The word "useComputedValue" appears in some lines of the entries. Say how many, and give nothing but the number.

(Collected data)
* * * * * * * * *

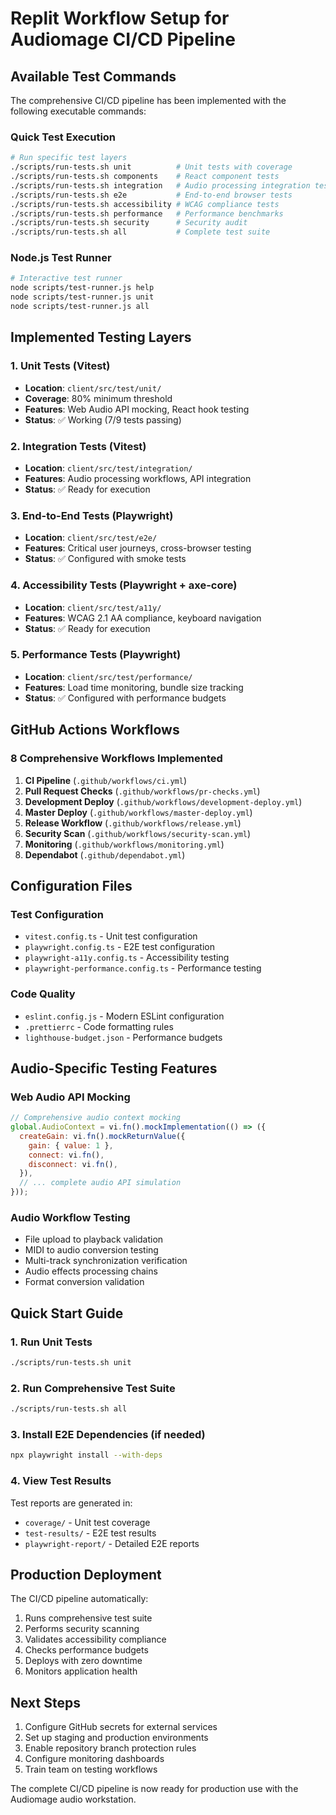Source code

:# Replit Workflow Setup for Audiomage CI/CD Pipeline

## Available Test Commands

The comprehensive CI/CD pipeline has been implemented with the following executable commands:

### Quick Test Execution

```bash
# Run specific test layers
./scripts/run-tests.sh unit          # Unit tests with coverage
./scripts/run-tests.sh components    # React component tests
./scripts/run-tests.sh integration   # Audio processing integration tests
./scripts/run-tests.sh e2e           # End-to-end browser tests
./scripts/run-tests.sh accessibility # WCAG compliance tests
./scripts/run-tests.sh performance   # Performance benchmarks
./scripts/run-tests.sh security      # Security audit
./scripts/run-tests.sh all           # Complete test suite
```

### Node.js Test Runner

```bash
# Interactive test runner
node scripts/test-runner.js help
node scripts/test-runner.js unit
node scripts/test-runner.js all
```

## Implemented Testing Layers

### 1. Unit Tests (Vitest)
- **Location**: `client/src/test/unit/`
- **Coverage**: 80% minimum threshold
- **Features**: Web Audio API mocking, React hook testing
- **Status**: ✅ Working (7/9 tests passing)

### 2. Integration Tests (Vitest)
- **Location**: `client/src/test/integration/`
- **Features**: Audio processing workflows, API integration
- **Status**: ✅ Ready for execution

### 3. End-to-End Tests (Playwright)
- **Location**: `client/src/test/e2e/`
- **Features**: Critical user journeys, cross-browser testing
- **Status**: ✅ Configured with smoke tests

### 4. Accessibility Tests (Playwright + axe-core)
- **Location**: `client/src/test/a11y/`
- **Features**: WCAG 2.1 AA compliance, keyboard navigation
- **Status**: ✅ Ready for execution

### 5. Performance Tests (Playwright)
- **Location**: `client/src/test/performance/`
- **Features**: Load time monitoring, bundle size tracking
- **Status**: ✅ Configured with performance budgets

## GitHub Actions Workflows

### 8 Comprehensive Workflows Implemented

1. **CI Pipeline** (`.github/workflows/ci.yml`)
2. **Pull Request Checks** (`.github/workflows/pr-checks.yml`)
3. **Development Deploy** (`.github/workflows/development-deploy.yml`)
4. **Master Deploy** (`.github/workflows/master-deploy.yml`)
5. **Release Workflow** (`.github/workflows/release.yml`)
6. **Security Scan** (`.github/workflows/security-scan.yml`)
7. **Monitoring** (`.github/workflows/monitoring.yml`)
8. **Dependabot** (`.github/dependabot.yml`)

## Configuration Files

### Test Configuration
- `vitest.config.ts` - Unit test configuration
- `playwright.config.ts` - E2E test configuration
- `playwright-a11y.config.ts` - Accessibility testing
- `playwright-performance.config.ts` - Performance testing

### Code Quality
- `eslint.config.js` - Modern ESLint configuration
- `.prettierrc` - Code formatting rules
- `lighthouse-budget.json` - Performance budgets

## Audio-Specific Testing Features

### Web Audio API Mocking
```javascript
// Comprehensive audio context mocking
global.AudioContext = vi.fn().mockImplementation(() => ({
  createGain: vi.fn().mockReturnValue({
    gain: { value: 1 },
    connect: vi.fn(),
    disconnect: vi.fn(),
  }),
  // ... complete audio API simulation
}));
```

### Audio Workflow Testing
- File upload to playback validation
- MIDI to audio conversion testing
- Multi-track synchronization verification
- Audio effects processing chains
- Format conversion validation

## Quick Start Guide

### 1. Run Unit Tests
```bash
./scripts/run-tests.sh unit
```

### 2. Run Comprehensive Test Suite
```bash
./scripts/run-tests.sh all
```

### 3. Install E2E Dependencies (if needed)
```bash
npx playwright install --with-deps
```

### 4. View Test Results
Test reports are generated in:
- `coverage/` - Unit test coverage
- `test-results/` - E2E test results
- `playwright-report/` - Detailed E2E reports

## Production Deployment

The CI/CD pipeline automatically:
1. Runs comprehensive test suite
2. Performs security scanning
3. Validates accessibility compliance
4. Checks performance budgets
5. Deploys with zero downtime
6. Monitors application health

## Next Steps

1. Configure GitHub secrets for external services
2. Set up staging and production environments
3. Enable repository branch protection rules
4. Configure monitoring dashboards
5. Train team on testing workflows

The complete CI/CD pipeline is now ready for production use with the Audiomage audio workstation.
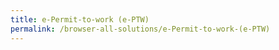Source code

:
 ```yaml
---
title: e-Permit-to-work (e-PTW)
permalink: /browser-all-solutions/e-Permit-to-work-(e-PTW)
---
```


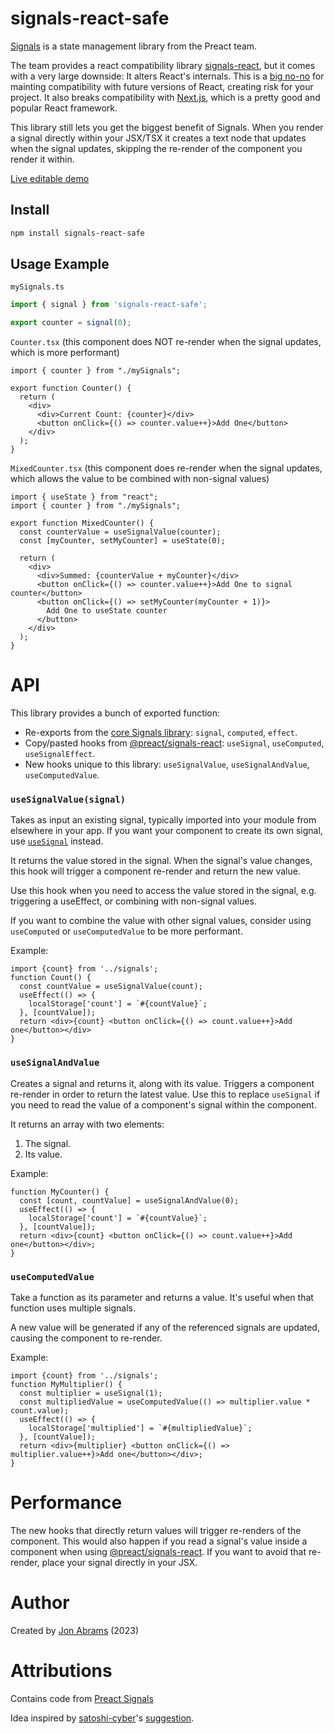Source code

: # signals-react-safe

[Signals]([@preact/signals](https://github.com/preactjs/signals)) is a state management library from the Preact team.

The team provides a react compatibility library [signals-react](https://github.com/preactjs/signals/tree/main/packages/react), but it comes with a very large downside: It alters React's internals. This is a [big no-no](https://github.com/facebook/react/issues/26704#issuecomment-1522044060) for mainting compatibility with future versions of React, creating risk for your project. It also breaks compatibility with [Next.js](https://nextjs.org/), which is a pretty good and popular React framework.

This library still lets you get the biggest benefit of Signals. When you render a signal directly within your JSX/TSX it creates a text node that updates when the signal updates, skipping the re-render of the component you render it within.

[Live editable demo](https://codesandbox.io/s/signals-react-safe-demo-jmcwst?file=/src/Counter.tsx)

## Install

```bash
npm install signals-react-safe
```

## Usage Example

`mySignals.ts`

```ts
import { signal } from 'signals-react-safe';

export counter = signal(0);
```

`Counter.tsx` (this component does NOT re-render when the signal updates, which is more performant)

```tsx
import { counter } from "./mySignals";

export function Counter() {
  return (
    <div>
      <div>Current Count: {counter}</div>
      <button onClick={() => counter.value++}>Add One</button>
    </div>
  );
}
```

`MixedCounter.tsx` (this component does re-render when the signal updates, which allows the value to be combined with non-signal values)

```tsx
import { useState } from "react";
import { counter } from "./mySignals";

export function MixedCounter() {
  const counterValue = useSignalValue(counter);
  const [myCounter, setMyCounter] = useState(0);

  return (
    <div>
      <div>Summed: {counterValue + myCounter}</div>
      <button onClick={() => counter.value++}>Add One to signal counter</button>
      <button onClick={() => setMyCounter(myCounter + 1)}>
        Add One to useState counter
      </button>
    </div>
  );
}
```

# API

This library provides a bunch of exported function:

- Re-exports from the [core Signals library](https://github.com/preactjs/signals): `signal`, `computed`, `effect`.
- Copy/pasted hooks from [@preact/signals-react](https://github.com/preactjs/signals/blob/main/packages/react): `useSignal`, `useComputed`, `useSignalEffect`.
- New hooks unique to this library: `useSignalValue`, `useSignalAndValue`, `useComputedValue`.

### `useSignalValue(signal)`

Takes as input an existing signal, typically imported into your module from elsewhere in your app. If you want your component to create its own signal, use [`useSignal`](https://github.com/preactjs/signals/tree/main/packages/react#hooks) instead.

It returns the value stored in the signal. When the signal's value changes, this hook will trigger a component re-render and return the new value.

Use this hook when you need to access the value stored in the signal, e.g. triggering a useEffect, or combining with non-signal values.

If you want to combine the value with other signal values, consider using `useComputed` or `useComputedValue` to be more performant.

Example:
```tsx
import {count} from '../signals';
function Count() {
  const countValue = useSignalValue(count);
  useEffect(() => {
    localStorage['count'] = `#{countValue}`;
  }, [countValue]);
  return <div>{count} <button onClick={() => count.value++}>Add one</button></div>
}
```

### `useSignalAndValue`

Creates a signal and returns it, along with its value. Triggers a component re-render in order to return the latest value. Use this to replace `useSignal` if you need to read the value of a component's signal within the component.

It returns an array with two elements:
1. The signal.
2. Its value.

Example: 
```tsx
function MyCounter() {
  const [count, countValue] = useSignalAndValue(0);
  useEffect(() => {
    localStorage['count'] = `#{countValue}`;
  }, [countValue]);
  return <div>{count} <button onClick={() => count.value++}>Add one</button></div>;
}
```

### `useComputedValue`

Take a function as its parameter and returns a value. It's useful when that function uses multiple signals. 

A new value will be generated if any of the referenced signals are updated, causing the component to re-render.

Example:
```tsx
import {count} from '../signals';
function MyMultiplier() {
  const multiplier = useSignal(1);
  const multipliedValue = useComputedValue(() => multiplier.value * count.value);
  useEffect(() => {
    localStorage['multiplied'] = `#{multipliedValue}`;
  }, [countValue]);
  return <div>{multiplier} <button onClick={() => multiplier.value++}>Add one</button></div>;
}
```

# Performance

The new hooks that directly return values will trigger re-renders of the component. This would also happen if you read a signal's value inside a component when using [@preact/signals-react](https://github.com/preactjs/signals/tree/main/packages/react). If you want to avoid that re-render, place your signal directly in your JSX.

# Author

Created by [Jon Abrams](https://threads.net/jon.abrams) (2023)

# Attributions

Contains code from [Preact Signals](https://github.com/preactjs/signals)

Idea inspired by [satoshi-cyber](https://github.com/satoshi-cyber)'s [suggestion](https://github.com/vercel/next.js/issues/45054#issuecomment-1694791734).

* * * * * * * * *

* **Answer below**: 4